Objectives

In this short blog, I’d like to introduce Python Generators. After reading this blog, I do hope that you will understand

  • What Python generators are
  • What generator function and generator expression are
  • How to use them

What are Python Generators?

A special function in Python that returns a lazy iterator. It works similar to a list, but it doesn’t store all values in memory

Implementation

So, why do we need to use generators instead of normal interators (e.g., list, tuple, set, etc.). The answer is YOU DON’T NEED TO for general programming tasks. However, when dealing a large amount of data which can consume all your computers’ memories; generators become handy.
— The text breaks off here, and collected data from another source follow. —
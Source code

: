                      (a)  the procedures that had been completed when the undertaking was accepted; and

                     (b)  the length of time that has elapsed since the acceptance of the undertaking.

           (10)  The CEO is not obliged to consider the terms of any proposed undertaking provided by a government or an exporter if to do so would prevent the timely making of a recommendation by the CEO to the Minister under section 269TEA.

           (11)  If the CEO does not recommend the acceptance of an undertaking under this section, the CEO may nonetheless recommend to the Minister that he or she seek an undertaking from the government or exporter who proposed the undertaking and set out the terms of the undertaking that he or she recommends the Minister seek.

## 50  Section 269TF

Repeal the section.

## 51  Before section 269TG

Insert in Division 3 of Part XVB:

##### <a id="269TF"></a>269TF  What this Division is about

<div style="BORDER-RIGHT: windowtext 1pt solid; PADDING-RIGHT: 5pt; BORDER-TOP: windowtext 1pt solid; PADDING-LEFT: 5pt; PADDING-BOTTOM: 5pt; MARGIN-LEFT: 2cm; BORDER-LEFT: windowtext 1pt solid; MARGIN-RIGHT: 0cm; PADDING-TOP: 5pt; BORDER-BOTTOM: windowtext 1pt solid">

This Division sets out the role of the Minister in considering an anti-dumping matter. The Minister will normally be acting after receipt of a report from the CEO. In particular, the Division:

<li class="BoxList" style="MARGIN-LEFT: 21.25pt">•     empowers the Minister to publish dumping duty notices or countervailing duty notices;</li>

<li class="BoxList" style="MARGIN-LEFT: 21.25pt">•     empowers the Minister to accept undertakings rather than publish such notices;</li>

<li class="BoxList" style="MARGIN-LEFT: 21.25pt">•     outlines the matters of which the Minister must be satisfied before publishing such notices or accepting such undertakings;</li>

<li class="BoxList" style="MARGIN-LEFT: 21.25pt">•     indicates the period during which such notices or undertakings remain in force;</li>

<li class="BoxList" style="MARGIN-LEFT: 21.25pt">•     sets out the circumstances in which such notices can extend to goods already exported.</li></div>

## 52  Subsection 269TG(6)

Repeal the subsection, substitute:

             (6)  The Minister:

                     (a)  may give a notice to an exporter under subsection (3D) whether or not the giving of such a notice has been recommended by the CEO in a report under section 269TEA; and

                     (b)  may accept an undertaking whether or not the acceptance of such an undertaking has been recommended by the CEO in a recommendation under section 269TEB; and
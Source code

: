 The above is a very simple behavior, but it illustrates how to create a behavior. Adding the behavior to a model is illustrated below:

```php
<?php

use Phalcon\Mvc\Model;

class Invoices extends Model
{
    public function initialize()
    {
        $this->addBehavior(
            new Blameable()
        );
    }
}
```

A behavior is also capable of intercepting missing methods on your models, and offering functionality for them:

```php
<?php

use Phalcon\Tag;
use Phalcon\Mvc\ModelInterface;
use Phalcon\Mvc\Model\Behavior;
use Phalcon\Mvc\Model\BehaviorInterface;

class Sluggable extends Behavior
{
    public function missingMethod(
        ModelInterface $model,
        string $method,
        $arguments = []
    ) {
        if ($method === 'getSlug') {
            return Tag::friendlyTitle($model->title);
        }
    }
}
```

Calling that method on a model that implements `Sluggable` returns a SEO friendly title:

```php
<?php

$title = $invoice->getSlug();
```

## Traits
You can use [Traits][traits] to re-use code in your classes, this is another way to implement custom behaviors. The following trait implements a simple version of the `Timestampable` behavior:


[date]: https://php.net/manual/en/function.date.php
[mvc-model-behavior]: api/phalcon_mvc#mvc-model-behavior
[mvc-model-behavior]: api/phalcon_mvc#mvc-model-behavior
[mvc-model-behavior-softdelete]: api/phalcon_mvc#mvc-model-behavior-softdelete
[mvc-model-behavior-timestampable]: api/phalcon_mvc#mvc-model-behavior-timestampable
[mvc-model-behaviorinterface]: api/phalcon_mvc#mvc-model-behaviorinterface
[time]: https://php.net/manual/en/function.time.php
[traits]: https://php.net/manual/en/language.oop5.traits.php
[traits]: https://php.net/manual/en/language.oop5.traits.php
Let’s say we have a list of numbers 0 to 10. We can easily store and iterate through the list without having problems.

num_list = list(range(11)) # 0 - 10

for num in num_list:
    print(num)

However, imagine that instead of having few elements in a list from our datasource, we have millions of them. And to make matter worst, each element is a big integer. Realistically, we might not have enough memory to store all of those numbers in our tiny computers.

We can solve the problem by using yield instead of return to create a generator function. For example, datasource represents reading data from a large dataset.

def datasource():
    num = 9999
    while True:
        yield num
        num *= 2

We can simply iterate through the datasource one by one without consuming all of memory.

for data in datasource():
    print(data, end=' ')

# 9999 -------- (n)

We can also populate the next value inside of a genetor by using next() function. This is really useful when it comes to test our generators to examine each element.

datasource = datasource()
next(datasource) # 9999

Additionally, a genertor can be created by using expression.

datasource_list = [n for n in range(11)]
datasource_gen = (n for n in range(11))

The difference between datasource_list and datasource_gen is that datasource_list populates a list of numbers and store them in memory; however, datasource_gen does not.

Implementation (Contd.)

Another example, still remeber Fibonacci sequence? We can easily implement generator function to create it as follows:

def fibo_sequence(n=2):
    a, b = 0, 1
    for i in range(n):
        yield b
        a, b = b, a + b
fibo_seq = fibo_sequence(10)
list(fibo_seq) # [1, 1, 2, 3, 5, 8, 13, 21, 34, 55]

Conclusion

Python generators greatly help optimise memory used when dealing with a large number of data. They can be generated by using yield to create generator function or without wrapped iterators to create generator expression. A rule of thumb to bare in mind is that if memory is an issue, go for generators.